なんだか不思議な映画だ。もっとわかりやすくて単純な映画だと思っていたのに、こんなお話なのに、なんだか単純ではなく複雑なのだ。主人公の女の子は憧れのニューヨークにやってきて、ここで働くことになる。人生の第1歩を踏み出す。出版社のエージェント見習いに採用される。彼女の上司はなんとあのサリンジャーのエージェントだ。彼女の夢は小説家になること。そのために出版関係の仕事を選んだ。夢に向けて邁進する。恋人も同じように作家を夢見て奮闘している。二人でこの大都会ニューヨークで暮らし始める。なんだかありえないような順風満帆ではないか。彼女の積極的で物怖じしない前向きさが眩しい。でも、そんなふうに上手くいくものなのか、となんとなく嘘くさい。
あまりに順調すぎて、こんなの映画でも嘘くさいよ、と思う。しかも、彼女はサリンジャーと友だちになり(というか、電話でやり取りしただけだけど)彼から作家になるように後押しされるのだ。映画のラストで、せっかく手に入れたこの仕事を小説を書くために辞めてしまうのである。みんなから惜しまれて洋々と去っていく。どこまで都合のいい話なんだ、と思う。しかも、実話だし。成功した人の自慢話か、これは、と思うくらいに調子いい。
サリンジャーの代わりにファンレターの返事を書く仕事をしていて、求められる当たり障りのない紋切り型の返事に飽きて、なんと彼に成り代わり、本気の返事を書いてしまい大変なことになる、とかいうような展開がお話のなかに描かれているけど、それだってなんだかうまく乗り切るし、武勇伝にしてしまう勢いなのだ。

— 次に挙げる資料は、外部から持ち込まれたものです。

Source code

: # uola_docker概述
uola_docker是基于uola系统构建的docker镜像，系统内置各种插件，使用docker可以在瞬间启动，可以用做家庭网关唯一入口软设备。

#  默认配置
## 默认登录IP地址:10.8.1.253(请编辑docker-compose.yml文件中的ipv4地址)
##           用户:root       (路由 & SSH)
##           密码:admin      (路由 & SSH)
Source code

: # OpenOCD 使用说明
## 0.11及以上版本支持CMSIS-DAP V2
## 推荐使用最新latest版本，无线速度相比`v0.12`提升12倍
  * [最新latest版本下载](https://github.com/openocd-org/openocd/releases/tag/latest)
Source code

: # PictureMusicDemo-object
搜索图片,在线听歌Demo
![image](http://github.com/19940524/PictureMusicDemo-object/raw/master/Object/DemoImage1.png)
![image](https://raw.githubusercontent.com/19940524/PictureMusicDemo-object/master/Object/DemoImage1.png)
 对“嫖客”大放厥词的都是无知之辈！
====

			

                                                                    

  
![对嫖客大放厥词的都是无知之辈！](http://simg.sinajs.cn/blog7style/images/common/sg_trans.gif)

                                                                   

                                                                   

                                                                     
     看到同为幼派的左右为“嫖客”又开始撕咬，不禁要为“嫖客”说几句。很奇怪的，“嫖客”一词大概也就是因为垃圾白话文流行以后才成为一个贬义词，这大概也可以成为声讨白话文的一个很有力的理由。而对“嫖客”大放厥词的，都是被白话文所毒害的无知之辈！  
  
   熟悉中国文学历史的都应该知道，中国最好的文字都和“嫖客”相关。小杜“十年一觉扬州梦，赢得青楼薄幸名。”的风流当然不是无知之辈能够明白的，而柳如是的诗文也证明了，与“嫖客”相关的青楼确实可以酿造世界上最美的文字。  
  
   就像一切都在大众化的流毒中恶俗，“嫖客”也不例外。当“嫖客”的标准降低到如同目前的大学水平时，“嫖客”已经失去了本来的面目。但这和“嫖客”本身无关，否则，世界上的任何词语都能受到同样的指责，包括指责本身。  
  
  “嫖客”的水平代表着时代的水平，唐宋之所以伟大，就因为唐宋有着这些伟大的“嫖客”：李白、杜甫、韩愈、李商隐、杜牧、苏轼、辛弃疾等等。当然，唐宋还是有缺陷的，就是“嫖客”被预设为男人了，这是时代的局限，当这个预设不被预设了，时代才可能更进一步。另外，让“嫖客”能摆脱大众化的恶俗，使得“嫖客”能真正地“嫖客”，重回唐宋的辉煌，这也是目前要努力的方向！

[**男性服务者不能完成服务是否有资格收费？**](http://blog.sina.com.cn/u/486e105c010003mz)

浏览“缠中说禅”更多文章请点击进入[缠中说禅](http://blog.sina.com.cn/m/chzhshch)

映画を見ながら、たとえ実話ベースとはいえ、これはないんじゃないか、と何度となく思わされた。いろんな意味で都合がよすぎる。でも、この映画は明らかに確信犯だ。主人公が登場するたびに衣装を変えていて、(それって、まるで先日見た『ホリック』の柴咲コウ並みの凄さ!あれはファンタジーだけど、これはリアルですのに)そんなかわいい洋服に守られているようで、でも、そこまでして彼女を輝かせるのは、これがアイドル映画だからか、と思わされるほどなのだけど、そんなはずもない。では、これは一体どういうことなのか。
要するに、この映画はひとりの女の子の夢のお話なのだろう。そうとしか言いようがない。そして、これはバカバカしい、と紙一重で、なんだか楽しくなる映画なのだ。だいたいこれは彼女のドラマなのに、そこにファンレターの差出人たちがそれぞれ生きている姿が描かれたり、彼らが彼女の幻想シーンに登場したりもする。なんだかいろんな意味で自由自在な映画なのだ。